__ACTIVITY__. Give the number of lines in the material below that include "stream", and write nothing else.

__RECORDED INFORMATION__.
•••

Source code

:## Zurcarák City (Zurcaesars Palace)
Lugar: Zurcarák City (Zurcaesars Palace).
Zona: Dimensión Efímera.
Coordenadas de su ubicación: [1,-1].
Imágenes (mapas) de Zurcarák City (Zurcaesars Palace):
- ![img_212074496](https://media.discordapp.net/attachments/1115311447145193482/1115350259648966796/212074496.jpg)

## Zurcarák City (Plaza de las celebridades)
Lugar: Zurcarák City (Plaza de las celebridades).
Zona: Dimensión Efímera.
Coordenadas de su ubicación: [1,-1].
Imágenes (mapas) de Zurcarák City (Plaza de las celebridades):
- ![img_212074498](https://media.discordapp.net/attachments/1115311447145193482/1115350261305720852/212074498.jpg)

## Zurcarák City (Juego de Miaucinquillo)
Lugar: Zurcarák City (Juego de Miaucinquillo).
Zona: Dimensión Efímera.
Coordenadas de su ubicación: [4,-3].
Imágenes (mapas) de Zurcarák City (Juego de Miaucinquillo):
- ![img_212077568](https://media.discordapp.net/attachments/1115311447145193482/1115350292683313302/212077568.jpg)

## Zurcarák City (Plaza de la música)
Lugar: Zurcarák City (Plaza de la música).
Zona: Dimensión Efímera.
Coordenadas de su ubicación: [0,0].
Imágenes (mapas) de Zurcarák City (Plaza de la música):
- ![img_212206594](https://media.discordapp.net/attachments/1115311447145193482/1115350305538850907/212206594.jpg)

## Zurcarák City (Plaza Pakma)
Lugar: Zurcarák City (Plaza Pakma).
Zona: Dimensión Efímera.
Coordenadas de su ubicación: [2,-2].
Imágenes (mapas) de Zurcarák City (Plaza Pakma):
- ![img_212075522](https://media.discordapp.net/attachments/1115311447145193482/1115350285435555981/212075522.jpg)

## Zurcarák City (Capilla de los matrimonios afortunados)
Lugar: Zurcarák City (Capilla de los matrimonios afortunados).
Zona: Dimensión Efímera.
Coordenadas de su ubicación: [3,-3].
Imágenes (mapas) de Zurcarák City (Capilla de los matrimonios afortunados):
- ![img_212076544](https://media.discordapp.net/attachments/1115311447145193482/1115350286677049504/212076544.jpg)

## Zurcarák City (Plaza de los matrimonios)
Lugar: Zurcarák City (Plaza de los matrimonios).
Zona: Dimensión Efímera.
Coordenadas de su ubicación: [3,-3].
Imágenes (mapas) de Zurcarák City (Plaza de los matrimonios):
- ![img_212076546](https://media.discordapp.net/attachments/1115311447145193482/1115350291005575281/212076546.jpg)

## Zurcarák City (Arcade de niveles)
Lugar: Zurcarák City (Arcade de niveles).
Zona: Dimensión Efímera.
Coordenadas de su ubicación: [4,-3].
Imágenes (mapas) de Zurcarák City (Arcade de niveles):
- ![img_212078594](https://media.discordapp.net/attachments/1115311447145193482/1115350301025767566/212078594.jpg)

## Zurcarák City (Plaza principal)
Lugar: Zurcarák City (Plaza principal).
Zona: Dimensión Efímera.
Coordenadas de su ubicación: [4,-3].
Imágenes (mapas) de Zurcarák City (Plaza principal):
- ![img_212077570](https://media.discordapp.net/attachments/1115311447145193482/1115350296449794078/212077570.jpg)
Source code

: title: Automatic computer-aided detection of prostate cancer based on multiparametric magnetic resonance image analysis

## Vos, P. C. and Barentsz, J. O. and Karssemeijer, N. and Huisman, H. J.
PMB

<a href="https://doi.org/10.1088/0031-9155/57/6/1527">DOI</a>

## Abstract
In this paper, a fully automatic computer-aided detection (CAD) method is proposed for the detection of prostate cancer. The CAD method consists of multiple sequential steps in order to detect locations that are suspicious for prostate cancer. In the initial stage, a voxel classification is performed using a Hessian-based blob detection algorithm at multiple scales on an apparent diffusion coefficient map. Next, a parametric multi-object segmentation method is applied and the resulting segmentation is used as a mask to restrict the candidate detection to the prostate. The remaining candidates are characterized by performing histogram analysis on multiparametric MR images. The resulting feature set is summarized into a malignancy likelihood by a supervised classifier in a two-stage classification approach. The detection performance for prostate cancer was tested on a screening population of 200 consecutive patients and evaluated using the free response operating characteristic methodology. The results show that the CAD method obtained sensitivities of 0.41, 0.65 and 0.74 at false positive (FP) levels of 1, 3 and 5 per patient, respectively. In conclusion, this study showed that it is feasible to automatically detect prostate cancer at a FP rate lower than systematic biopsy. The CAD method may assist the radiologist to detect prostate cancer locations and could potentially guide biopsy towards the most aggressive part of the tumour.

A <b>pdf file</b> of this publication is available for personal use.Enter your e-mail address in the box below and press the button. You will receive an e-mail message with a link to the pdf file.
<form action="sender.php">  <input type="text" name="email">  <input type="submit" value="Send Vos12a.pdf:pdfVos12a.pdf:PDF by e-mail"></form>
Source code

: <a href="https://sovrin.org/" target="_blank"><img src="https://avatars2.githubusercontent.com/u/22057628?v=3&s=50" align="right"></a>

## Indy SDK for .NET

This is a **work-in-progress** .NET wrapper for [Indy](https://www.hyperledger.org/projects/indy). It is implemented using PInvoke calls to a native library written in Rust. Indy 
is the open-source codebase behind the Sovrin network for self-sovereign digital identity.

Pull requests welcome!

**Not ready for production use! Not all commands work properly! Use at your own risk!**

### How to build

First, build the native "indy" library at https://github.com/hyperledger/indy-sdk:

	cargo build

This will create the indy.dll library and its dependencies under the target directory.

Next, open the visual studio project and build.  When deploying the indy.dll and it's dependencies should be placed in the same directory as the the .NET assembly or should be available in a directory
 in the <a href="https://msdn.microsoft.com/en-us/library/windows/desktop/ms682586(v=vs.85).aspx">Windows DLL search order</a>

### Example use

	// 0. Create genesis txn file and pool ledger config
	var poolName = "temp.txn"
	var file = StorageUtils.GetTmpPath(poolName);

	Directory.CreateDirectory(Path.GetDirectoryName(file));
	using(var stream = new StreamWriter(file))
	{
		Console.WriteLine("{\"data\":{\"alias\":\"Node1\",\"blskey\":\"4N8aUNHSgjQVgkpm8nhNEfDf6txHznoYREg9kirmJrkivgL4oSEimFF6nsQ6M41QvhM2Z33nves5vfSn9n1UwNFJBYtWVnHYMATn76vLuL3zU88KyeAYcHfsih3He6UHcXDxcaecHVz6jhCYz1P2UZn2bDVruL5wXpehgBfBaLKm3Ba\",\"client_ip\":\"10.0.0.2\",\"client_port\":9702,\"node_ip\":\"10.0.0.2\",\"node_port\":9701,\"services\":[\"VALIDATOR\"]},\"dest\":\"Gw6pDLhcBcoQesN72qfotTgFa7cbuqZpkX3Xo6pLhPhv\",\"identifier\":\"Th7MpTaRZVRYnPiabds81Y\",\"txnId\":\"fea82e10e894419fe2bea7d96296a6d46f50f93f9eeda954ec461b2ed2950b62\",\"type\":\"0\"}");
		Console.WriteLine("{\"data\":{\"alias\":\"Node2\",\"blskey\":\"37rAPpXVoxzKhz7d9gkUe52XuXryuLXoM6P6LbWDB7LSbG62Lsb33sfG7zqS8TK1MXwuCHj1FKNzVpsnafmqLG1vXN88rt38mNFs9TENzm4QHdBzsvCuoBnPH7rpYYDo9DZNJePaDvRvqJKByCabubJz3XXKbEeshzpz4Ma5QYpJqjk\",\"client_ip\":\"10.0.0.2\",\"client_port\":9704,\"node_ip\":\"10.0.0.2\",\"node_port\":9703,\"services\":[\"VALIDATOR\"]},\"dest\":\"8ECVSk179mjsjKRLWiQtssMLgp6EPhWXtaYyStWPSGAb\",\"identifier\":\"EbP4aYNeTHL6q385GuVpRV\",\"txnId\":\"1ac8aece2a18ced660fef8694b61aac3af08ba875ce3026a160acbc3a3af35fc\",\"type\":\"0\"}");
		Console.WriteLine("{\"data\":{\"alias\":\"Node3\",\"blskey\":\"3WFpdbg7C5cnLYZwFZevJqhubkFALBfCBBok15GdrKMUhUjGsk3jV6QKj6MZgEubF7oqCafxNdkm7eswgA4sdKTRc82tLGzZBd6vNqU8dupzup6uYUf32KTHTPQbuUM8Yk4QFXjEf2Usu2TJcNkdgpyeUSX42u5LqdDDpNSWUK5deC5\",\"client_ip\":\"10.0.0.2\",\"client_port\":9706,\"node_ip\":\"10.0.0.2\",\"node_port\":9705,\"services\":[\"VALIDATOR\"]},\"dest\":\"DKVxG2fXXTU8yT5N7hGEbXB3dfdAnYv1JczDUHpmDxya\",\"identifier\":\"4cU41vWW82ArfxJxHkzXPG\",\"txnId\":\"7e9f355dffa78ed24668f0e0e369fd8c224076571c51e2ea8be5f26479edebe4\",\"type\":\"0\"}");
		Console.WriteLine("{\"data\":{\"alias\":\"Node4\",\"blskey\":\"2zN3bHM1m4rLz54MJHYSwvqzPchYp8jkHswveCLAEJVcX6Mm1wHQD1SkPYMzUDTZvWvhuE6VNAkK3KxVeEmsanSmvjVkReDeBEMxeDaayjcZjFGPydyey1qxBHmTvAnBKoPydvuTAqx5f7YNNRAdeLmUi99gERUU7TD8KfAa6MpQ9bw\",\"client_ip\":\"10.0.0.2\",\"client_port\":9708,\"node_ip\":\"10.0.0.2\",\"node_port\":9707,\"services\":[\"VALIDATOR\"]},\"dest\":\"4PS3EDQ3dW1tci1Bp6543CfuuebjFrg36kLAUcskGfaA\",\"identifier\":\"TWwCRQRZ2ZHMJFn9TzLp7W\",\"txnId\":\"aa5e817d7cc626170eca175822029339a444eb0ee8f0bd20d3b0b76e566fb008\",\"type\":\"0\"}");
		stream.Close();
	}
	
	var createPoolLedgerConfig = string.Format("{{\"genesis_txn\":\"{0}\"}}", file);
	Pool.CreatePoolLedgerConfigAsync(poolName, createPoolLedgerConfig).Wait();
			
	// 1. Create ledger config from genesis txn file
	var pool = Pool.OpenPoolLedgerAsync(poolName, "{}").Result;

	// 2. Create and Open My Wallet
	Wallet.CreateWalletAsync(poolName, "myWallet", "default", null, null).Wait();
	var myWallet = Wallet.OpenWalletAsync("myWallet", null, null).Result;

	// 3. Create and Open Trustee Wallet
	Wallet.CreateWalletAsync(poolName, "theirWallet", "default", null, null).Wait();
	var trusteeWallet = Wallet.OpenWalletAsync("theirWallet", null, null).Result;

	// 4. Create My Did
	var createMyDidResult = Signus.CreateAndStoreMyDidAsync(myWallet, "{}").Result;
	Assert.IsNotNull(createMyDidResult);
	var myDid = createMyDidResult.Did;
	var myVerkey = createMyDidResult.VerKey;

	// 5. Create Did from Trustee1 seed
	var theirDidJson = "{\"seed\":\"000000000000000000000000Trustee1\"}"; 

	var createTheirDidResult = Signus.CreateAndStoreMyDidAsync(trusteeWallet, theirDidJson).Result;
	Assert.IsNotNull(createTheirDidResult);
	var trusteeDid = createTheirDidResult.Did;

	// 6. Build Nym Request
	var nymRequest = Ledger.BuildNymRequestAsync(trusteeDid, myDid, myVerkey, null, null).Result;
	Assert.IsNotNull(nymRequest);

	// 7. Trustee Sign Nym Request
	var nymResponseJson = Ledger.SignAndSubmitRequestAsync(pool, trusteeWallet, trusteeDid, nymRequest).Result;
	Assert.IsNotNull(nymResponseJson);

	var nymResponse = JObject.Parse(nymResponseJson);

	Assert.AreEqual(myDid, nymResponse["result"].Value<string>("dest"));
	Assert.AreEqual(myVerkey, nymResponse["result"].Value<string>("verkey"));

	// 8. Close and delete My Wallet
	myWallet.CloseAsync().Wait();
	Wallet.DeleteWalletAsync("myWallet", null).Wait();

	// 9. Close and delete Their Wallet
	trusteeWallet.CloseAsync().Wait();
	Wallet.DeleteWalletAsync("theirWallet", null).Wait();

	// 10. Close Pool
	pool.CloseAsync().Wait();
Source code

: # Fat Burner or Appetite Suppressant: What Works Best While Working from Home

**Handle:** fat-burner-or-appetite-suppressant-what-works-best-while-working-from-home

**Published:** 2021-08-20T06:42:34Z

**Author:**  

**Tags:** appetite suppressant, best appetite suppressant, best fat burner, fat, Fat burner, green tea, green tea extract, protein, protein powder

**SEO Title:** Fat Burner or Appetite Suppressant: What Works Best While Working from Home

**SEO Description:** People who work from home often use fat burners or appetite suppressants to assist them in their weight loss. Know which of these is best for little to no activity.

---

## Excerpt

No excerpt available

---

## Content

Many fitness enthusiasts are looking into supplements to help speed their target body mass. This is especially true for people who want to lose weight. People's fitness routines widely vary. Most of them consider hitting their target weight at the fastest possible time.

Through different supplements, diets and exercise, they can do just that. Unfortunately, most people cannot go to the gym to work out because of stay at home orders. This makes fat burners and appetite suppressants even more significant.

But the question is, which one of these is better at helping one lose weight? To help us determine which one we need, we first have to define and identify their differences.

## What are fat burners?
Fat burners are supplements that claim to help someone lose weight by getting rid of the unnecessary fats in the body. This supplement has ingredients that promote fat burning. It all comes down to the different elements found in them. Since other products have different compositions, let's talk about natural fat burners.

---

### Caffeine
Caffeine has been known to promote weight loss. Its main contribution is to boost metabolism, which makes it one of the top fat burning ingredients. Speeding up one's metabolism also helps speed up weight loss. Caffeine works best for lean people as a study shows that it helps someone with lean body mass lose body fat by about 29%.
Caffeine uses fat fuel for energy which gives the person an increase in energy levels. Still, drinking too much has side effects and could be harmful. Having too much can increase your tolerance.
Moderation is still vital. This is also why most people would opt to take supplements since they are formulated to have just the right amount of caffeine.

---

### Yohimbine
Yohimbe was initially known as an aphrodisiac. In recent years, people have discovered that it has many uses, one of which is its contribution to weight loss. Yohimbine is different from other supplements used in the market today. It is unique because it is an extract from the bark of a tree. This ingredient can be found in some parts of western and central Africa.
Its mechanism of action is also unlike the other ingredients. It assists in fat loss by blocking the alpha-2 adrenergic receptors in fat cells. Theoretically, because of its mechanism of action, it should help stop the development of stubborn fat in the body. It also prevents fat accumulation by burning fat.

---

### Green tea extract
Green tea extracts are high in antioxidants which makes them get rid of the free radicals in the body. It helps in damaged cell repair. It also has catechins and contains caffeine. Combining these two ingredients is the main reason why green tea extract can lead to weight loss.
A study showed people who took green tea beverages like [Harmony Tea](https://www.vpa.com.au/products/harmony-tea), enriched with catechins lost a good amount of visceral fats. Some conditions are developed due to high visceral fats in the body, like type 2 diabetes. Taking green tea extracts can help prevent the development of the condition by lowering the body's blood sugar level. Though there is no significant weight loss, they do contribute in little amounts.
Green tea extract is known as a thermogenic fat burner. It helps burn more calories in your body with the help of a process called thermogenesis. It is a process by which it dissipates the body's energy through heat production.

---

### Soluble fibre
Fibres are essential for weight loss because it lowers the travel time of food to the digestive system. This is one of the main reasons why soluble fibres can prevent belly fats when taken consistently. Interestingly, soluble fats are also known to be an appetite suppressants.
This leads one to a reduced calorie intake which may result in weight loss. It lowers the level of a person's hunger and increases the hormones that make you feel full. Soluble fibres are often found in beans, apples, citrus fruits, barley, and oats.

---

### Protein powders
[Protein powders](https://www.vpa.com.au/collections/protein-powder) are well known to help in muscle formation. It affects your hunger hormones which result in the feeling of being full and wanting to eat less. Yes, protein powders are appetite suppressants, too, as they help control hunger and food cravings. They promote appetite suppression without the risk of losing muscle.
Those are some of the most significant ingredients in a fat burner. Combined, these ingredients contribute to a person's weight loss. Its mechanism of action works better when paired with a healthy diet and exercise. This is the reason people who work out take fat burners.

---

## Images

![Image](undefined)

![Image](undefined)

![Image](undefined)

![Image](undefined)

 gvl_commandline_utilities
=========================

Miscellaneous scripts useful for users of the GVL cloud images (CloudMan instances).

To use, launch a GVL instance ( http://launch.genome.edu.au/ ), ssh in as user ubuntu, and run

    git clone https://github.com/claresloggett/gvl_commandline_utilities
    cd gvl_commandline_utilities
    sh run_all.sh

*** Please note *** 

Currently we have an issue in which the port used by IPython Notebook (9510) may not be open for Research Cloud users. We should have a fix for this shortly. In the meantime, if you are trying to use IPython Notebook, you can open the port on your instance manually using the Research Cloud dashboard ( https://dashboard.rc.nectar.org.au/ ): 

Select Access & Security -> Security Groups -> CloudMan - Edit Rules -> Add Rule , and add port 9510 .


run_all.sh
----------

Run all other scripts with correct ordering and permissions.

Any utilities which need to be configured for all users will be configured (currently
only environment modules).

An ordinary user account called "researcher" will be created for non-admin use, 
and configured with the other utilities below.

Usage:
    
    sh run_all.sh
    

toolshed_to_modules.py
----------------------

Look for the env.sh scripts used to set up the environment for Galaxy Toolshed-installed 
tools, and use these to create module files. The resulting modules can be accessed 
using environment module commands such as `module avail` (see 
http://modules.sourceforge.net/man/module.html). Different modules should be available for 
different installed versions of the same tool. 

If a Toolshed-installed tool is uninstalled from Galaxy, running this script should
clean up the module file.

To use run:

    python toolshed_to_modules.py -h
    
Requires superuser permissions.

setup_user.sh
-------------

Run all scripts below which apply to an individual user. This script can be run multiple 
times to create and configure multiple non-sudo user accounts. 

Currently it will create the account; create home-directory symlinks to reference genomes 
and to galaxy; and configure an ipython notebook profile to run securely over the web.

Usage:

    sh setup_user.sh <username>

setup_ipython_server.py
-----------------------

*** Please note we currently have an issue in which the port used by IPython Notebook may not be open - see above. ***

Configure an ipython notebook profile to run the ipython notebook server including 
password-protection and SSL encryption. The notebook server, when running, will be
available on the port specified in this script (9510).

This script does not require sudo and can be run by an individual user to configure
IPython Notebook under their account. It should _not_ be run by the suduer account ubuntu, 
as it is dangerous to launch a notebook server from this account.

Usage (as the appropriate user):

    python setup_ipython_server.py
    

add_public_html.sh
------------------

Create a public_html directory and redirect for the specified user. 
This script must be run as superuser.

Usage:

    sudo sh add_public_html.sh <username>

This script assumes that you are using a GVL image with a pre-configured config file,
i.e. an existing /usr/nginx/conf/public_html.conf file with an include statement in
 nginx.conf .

•••

__ANSWER SECTION__. 2